Ethan Thornton's Mach Industries raises $300M at $1.8B valuation

The 22-year-old founder's defense startup nearly quadrupled its valuation in a year as investors crowd into autonomous weapons.

By ยท

Why it matters

Mach Industries shows how quickly defense tech valuations can move when investors believe a founder can turn prototypes into procurement. The unanswered question is whether Thornton can convert a $1.8 billion valuation into production, contracts and durable demand.

A stylized, angular autonomous defense drone representing innovation and the future of warfare, contrasted with the youthful ambition of its creator. (risograph two-color print)

Ethan Thornton's Mach Industries has raised a $300 million Series C at a reported $1.8 billion valuation, TechCrunch reported Monday, making the 22-year-old founder and CEO one of the clearest beneficiaries of venture capital's defense-tech turn.
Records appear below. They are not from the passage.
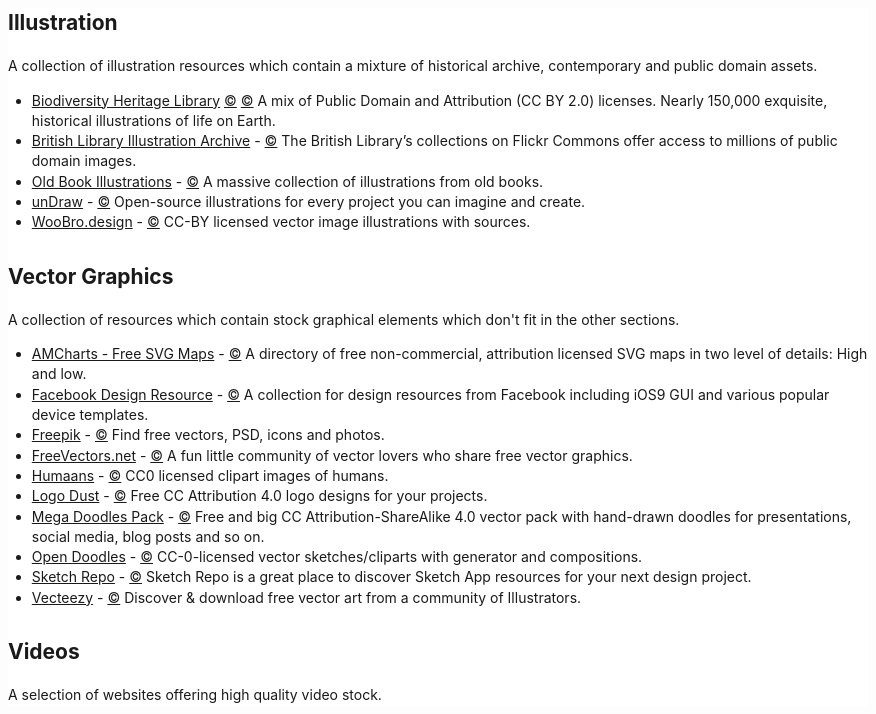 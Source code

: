 ## Illustration

A collection of illustration resources which contain a mixture of historical archive, contemporary and public domain assets.

- [Biodiversity Heritage Library](https://www.flickr.com/people/biodivlibrary/) [:copyright:](https://creativecommons.org/publicdomain/mark/1.0/) [:copyright:](https://creativecommons.org/licenses/by/2.0/) A mix of Public Domain and Attribution (CC BY 2.0) licenses. Nearly 150,000 exquisite, historical illustrations of life on Earth.
- [British Library Illustration Archive](https://www.flickr.com/photos/britishlibrary/) - [:copyright:](http://www.bl.uk/aboutus/terms/copyright/index.html) The British Library’s collections on Flickr Commons offer access to millions of public domain images.
- [Old Book Illustrations](https://www.oldbookillustrations.com/) - [:copyright:](https://www.oldbookillustrations.com/terms-of-use/) A massive collection of illustrations from old books.
- [unDraw](https://undraw.co/) - [:copyright:](https://undraw.co/license) Open-source illustrations for every project you can imagine and create.
- [WooBro.design](https://woobro.design/) - [:copyright:](https://creativecommons.org/licenses/by/4.0/) CC-BY licensed vector image illustrations with sources.

## Vector Graphics

A collection of resources which contain stock graphical elements which don't fit in the other sections.

- [AMCharts - Free SVG Maps](https://www.amcharts.com/svg-maps/) - [:copyright:](https://creativecommons.org/licenses/by-nc/4.0/) A directory of free non-commercial, attribution licensed SVG maps in two level of details: High and low.
- [Facebook Design Resource](http://facebook.design/) - [:copyright:](http://facebook.design/disclaimer.html) A collection for design resources from Facebook including iOS9 GUI and various popular device templates.
- [Freepik](https://www.freepik.com/) - [:copyright:](https://www.freepik.com/terms_of_use) Find free vectors, PSD, icons and photos.
- [FreeVectors.net](http://www.freeVectors.net) - [:copyright:](http://www.freevectors.net/terms) A fun little community of vector lovers who share free vector graphics.
- [Humaans](https://www.humaaans.com/) - [:copyright:](https://creativecommons.org/share-your-work/public-domain/cc0/) CC0 licensed clipart images of humans.
- [Logo Dust](http://logodust.com/) - [:copyright:](https://creativecommons.org/licenses/by/4.0/) Free CC Attribution 4.0 logo designs for your projects.
- [Mega Doodles Pack](https://github.com/MariaLetta/mega-doodles-pack) - [:copyright:](https://creativecommons.org/licenses/by-sa/4.0/) Free and big CC Attribution-ShareAlike 4.0 vector pack with hand-drawn doodles for presentations, social media, blog posts and so on.
- [Open Doodles](https://www.opendoodles.com) - [:copyright:](http://creativecommons.org/publicdomain/zero/1.0/) CC-0-licensed vector sketches/cliparts with generator and compositions.
- [Sketch Repo](https://sketchrepo.com/) - [:copyright:](https://sketchrepo.com/about/) Sketch Repo is a great place to discover Sketch App resources for your next design project.
- [Vecteezy](https://www.vecteezy.com/) - [:copyright:](https://www.vecteezy.com/terms) Discover & download free vector art from a community of Illustrators.

## Videos

A selection of websites offering high quality video stock.

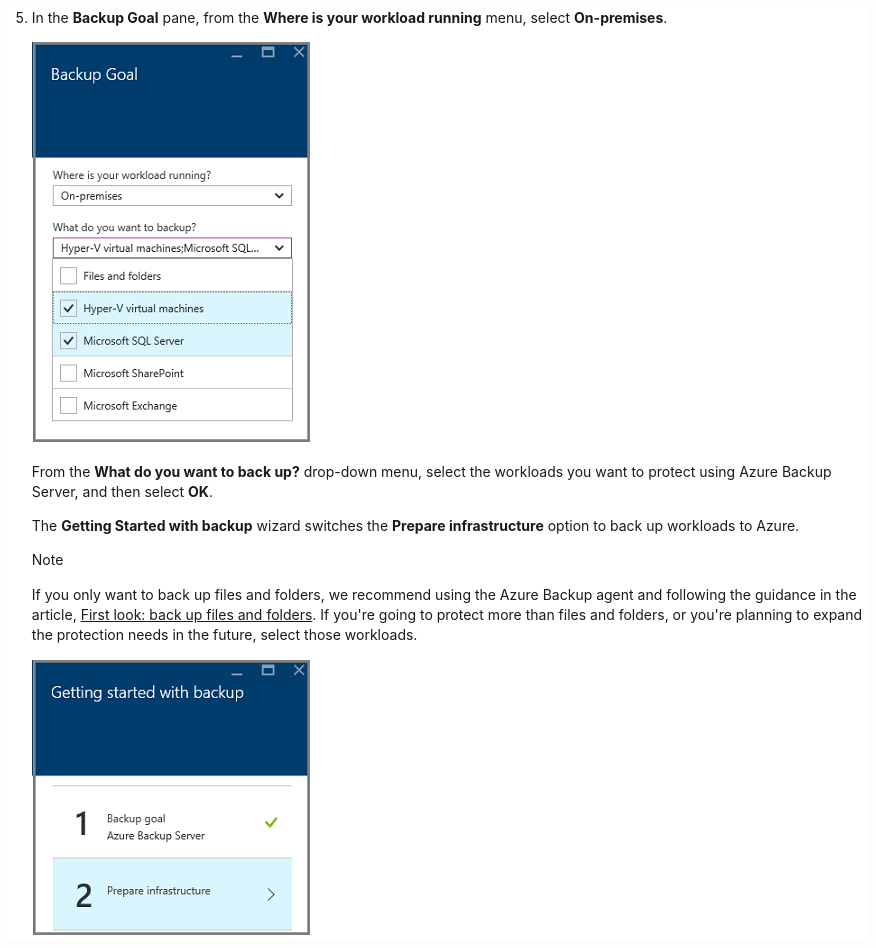 5. In the **Backup Goal** pane, from the **Where is your workload running** menu, select **On-premises**.

    ![on-premises and workloads as goals](./media/backup-azure-microsoft-azure-backup/backup-goals-azure-backup-server.png)

    From the **What do you want to back up?** drop-down menu, select the workloads you want to protect using Azure Backup Server, and then select **OK**.

    The **Getting Started with backup** wizard switches the **Prepare infrastructure** option to back up workloads to Azure.

   > [!NOTE]
   > If you only want to back up files and folders, we recommend using the Azure Backup agent and following the guidance in the article, [First look: back up files and folders](./backup-windows-with-mars-agent.md). If you're going to protect more than files and folders, or you're planning to expand the protection needs in the future, select those workloads.
   >
   >

    ![Getting Started wizard change](./media/backup-azure-microsoft-azure-backup/getting-started-prep-infra.png)

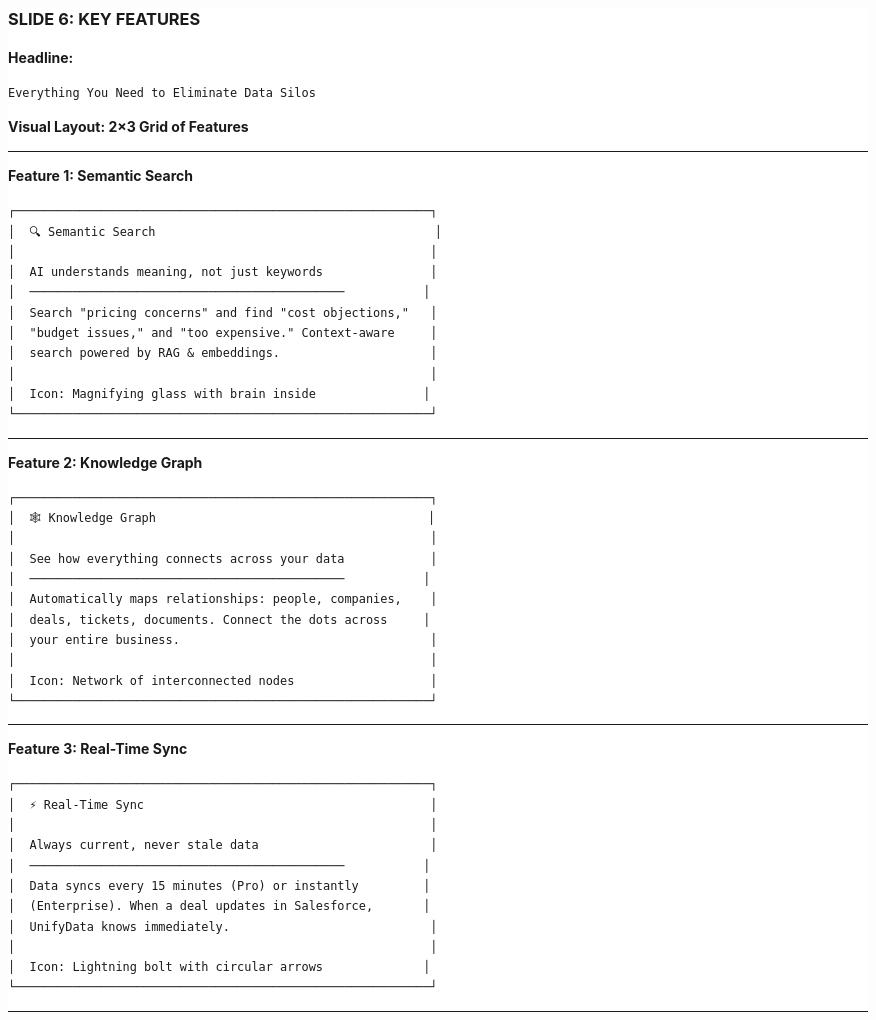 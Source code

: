 
### SLIDE 6: KEY FEATURES

**Headline:**
```
Everything You Need to Eliminate Data Silos
```

**Visual Layout: 2×3 Grid of Features**

---

**Feature 1: Semantic Search**
```
┌──────────────────────────────────────────────────────────┐
│  🔍 Semantic Search                                       │
│                                                          │
│  AI understands meaning, not just keywords               │
│  ────────────────────────────────────────────           │
│  Search "pricing concerns" and find "cost objections,"   │
│  "budget issues," and "too expensive." Context-aware     │
│  search powered by RAG & embeddings.                     │
│                                                          │
│  Icon: Magnifying glass with brain inside               │
└──────────────────────────────────────────────────────────┘
```

---

**Feature 2: Knowledge Graph**
```
┌──────────────────────────────────────────────────────────┐
│  🕸️ Knowledge Graph                                      │
│                                                          │
│  See how everything connects across your data            │
│  ────────────────────────────────────────────           │
│  Automatically maps relationships: people, companies,    │
│  deals, tickets, documents. Connect the dots across     │
│  your entire business.                                   │
│                                                          │
│  Icon: Network of interconnected nodes                   │
└──────────────────────────────────────────────────────────┘
```

---

**Feature 3: Real-Time Sync**
```
┌──────────────────────────────────────────────────────────┐
│  ⚡ Real-Time Sync                                        │
│                                                          │
│  Always current, never stale data                        │
│  ────────────────────────────────────────────           │
│  Data syncs every 15 minutes (Pro) or instantly         │
│  (Enterprise). When a deal updates in Salesforce,       │
│  UnifyData knows immediately.                            │
│                                                          │
│  Icon: Lightning bolt with circular arrows              │
└──────────────────────────────────────────────────────────┘
```

---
Thornton founded the Huntington Beach, California-based company in 2023 after dropping out of MIT at 19, according to TechCrunch's earlier coverage. In three years, Mach Industries has gone from a young founder's hardware bet to a heavily financed weapons and autonomy company with five systems in development.

The new round was led by Infinite Capital and Ribbit Capital, TechCrunch reported. Existing or prior backers named in the report include Bedrock Capital, Sequoia Capital and Khosla Ventures (@khoslaventures). Mach Industries has now raised about $485 million in total, according to the report.

The jump investors are underwriting

The headline number is the step-up. TechCrunch reported that Mach Industries raised $100 million in June 2025 at a $470 million valuation. The new $1.8 billion valuation is roughly 3.8 times that figure in about a year. The report does not specify whether the latest valuation is pre-money or post-money, a distinction that matters in a round this large.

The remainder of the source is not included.